Hamburg. Das einzige Drachenboot-Inklusionsteam der Hansestadt existiert seit zwölf Jahren – und wird immer besser. Worum es den Paddlern geht.
Das Drachenboot-Inklusionsteam des Sportvereins Nettelnburg/Allermöhe (SVNA) ist eine Erfolgsgeschichte, die hamburgweit ihresgleichen sucht: Seit zwölf Jahren sind Sportler mit Handicap in den Paddelsport integriert. Aktuell sitzen zehn Menschen mit Behinderung – vom Autisten, dem sein Handicap kaum anzumerken ist, bis zum mehrfach eingeschränkten Sportler mit geistiger und körperlicher Behinderung – gemeinsam in einem Boot mit Paddlern ohne Handicap. Die Drachenjäger mit ihrem gleichnamigen Boot sind das einzige Inklusionsteam in ganz Hamburg.

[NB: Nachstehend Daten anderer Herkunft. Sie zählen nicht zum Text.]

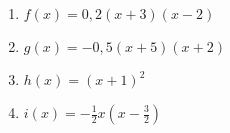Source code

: \begin{Exercise}[title={Bestimme die Nullstellen und skizziere das Schaubild}, label=produktformNullstellenA2]
	
	\begin{minipage}{\textwidth}
		\begin{minipage}{0.49\textwidth}
			\begin{enumerate}[label=\alph*)]
				\item \(f(x)=0,2\left(x+3\right)\left(x-2\right)\)
				\item \(g(x)=-0,5\left(x+5\right)\left(x+2\right)\)
			\end{enumerate}
		\end{minipage}%
		\begin{minipage}{0.49\textwidth}
			\begin{enumerate}[label=\alph*)]
				\setcounter{enumi}{2}
				\item \(h(x)=\left(x+1\right)^2\)
				\item \(i(x)=-\frac{1}{2}x\left(x-\frac{3}{2}\right)\)
			\end{enumerate}
		\end{minipage}%
	\end{minipage}%
\end{Exercise}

Der SVNA hat zwei Drachenboote und zwei Teams: Neben den Drachenjägern gibt es auch die SVNAquaglider, die nicht inklusiv sind und die sich wenige Jahre vor den Drachenjägern gründeten. „Die Drachenjäger entstanden nach einem Drachenbootrennen, das unsere Abteilung für Fun-Teams auf dem Serrahn organisiert hatte“, sagt Heiner Zwiebelmann. Der 68-Jährige ist der Vorsitzende des SVNA, Leiter der Drachenbootabteilung und selbst SVNAquaglider. „Damals hatte der Verein Leben mit Behinderung ein Inklusionsteam am Start, das viel Spaß an dem Rennen hatte. Im Frühjahr darauf wurde das Integrationsteam mit Menschen in der Betreuung des Vereins gegründet“, sagt Zwiebelmann und fügt hinzu: „Heute kommen die Integrationssportler auch aus anderen Einrichtungen.“
Die Drachenjäger des SVNA – eine Erfolgsgeschichte, die ihresgleichen sucht
Betreut werden sie von vier Kameraden, darunter Anne Becke und Michael Futh, Sportler, die hauptberuflich mit Menschen mit Behinderung arbeiten oder gearbeitet haben.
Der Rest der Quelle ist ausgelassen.